Nothing after the line with "going.[44] You all" belongs in the copy; extract the lines below from the top through that line, pictures left out.
** Opening Records to use block **
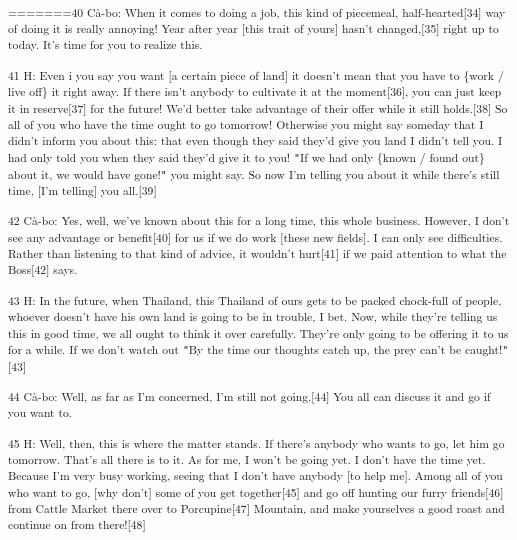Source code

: {\textsuperscript{=======40 Cà-bo: When it comes to doing a job, this kind
of piecemeal, half-hearted[34] way of doing it is really annoying! Year after year
[this trait of yours] hasn't changed,[35] right up to today. It's time for you
to realize this. }}

{\textsuperscript{41 H: Even i you say you want [a certain piece of land]
it doesn't mean that you have to \{work / live off\} it right away. If there isn't
anybody to cultivate it at the moment[36], you can just keep it in reserve[37]
for the future! We'd better take advantage of their offer while it still holds.[38]
So all of you who have the time ought to go tomorrow! Otherwise you might say someday
that I didn't inform you about this: that even though they said they'd give you
land I didn't tell you. I had only told you when they said they'd give it to you!
\texttt{"}If we had only \{known / found out\} about it, we would have gone!\texttt{"}
you might say. So now I'm telling you about it while there's still time, [I'm telling]
you all.[39]}}

{\textsuperscript{42 Cà-bo: Yes, well, we've known about this for a long
time, this whole business. However, I don't see any advantage or benefit[40] for
us if we do work [these new fields]. I can only see difficulties. Rather than listening
to that kind of advice, it wouldn't hurt[41] if we paid attention to what the Boss[42]
says. }}

{\textsuperscript{43 H: In the future, when Thailand, this Thailand of ours
gets to be packed chock-full of people, whoever doesn't have his own land is going
to be in trouble, I bet. Now, while they're telling us this in good time, we all
ought to think it over carefully. They're only going to be offering it to us for
a while. If we don't watch out \texttt{"}By the time our thoughts catch up, the
prey can't be caught!\texttt{"}[43]}}

{\textsuperscript{44 Cà-bo: Well, as far as I'm concerned, I'm still not
going.[44] You all can discuss it and go if you want to. }}

{\textsuperscript{45 H: Well, then, this is where the matter stands. If
there's anybody who wants to go, let him go tomorrow. That's all there is to it.
As for me, I won't be going yet. I don't have the time yet. Because I'm very busy
working, seeing that I don't have anybody [to help me]. Among all of you who want
to go, [why don't] some of you get together[45] and go off hunting our furry friends[46]
from Cattle Market there over to Porcupine[47] Mountain, and make yourselves a
good roast and continue on from there![48]}}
** Closing Records to use block **
* **Response**:
Source code

: {\textsuperscript{=======40 Cà-bo: When it comes to doing a job, this kind
of piecemeal, half-hearted[34] way of doing it is really annoying! Year after year
[this trait of yours] hasn't changed,[35] right up to today. It's time for you
to realize this. }}

{\textsuperscript{41 H: Even i you say you want [a certain piece of land]
it doesn't mean that you have to \{work / live off\} it right away. If there isn't
anybody to cultivate it at the moment[36], you can just keep it in reserve[37]
for the future! We'd better take advantage of their offer while it still holds.[38]
So all of you who have the time ought to go tomorrow! Otherwise you might say someday
that I didn't inform you about this: that even though they said they'd give you
land I didn't tell you. I had only told you when they said they'd give it to you!
\texttt{"}If we had only \{known / found out\} about it, we would have gone!\texttt{"}
you might say. So now I'm telling you about it while there's still time, [I'm telling]
you all.[39]}}

{\textsuperscript{42 Cà-bo: Yes, well, we've known about this for a long
time, this whole business. However, I don't see any advantage or benefit[40] for
us if we do work [these new fields]. I can only see difficulties. Rather than listening
to that kind of advice, it wouldn't hurt[41] if we paid attention to what the Boss[42]
says. }}

{\textsuperscript{43 H: In the future, when Thailand, this Thailand of ours
gets to be packed chock-full of people, whoever doesn't have his own land is going
to be in trouble, I bet. Now, while they're telling us this in good time, we all
ought to think it over carefully. They're only going to be offering it to us for
a while. If we don't watch out \texttt{"}By the time our thoughts catch up, the
prey can't be caught!\texttt{"}[43]}}

{\textsuperscript{44 Cà-bo: Well, as far as I'm concerned, I'm still not
going.[44] You all can discuss it and go if you want to. }}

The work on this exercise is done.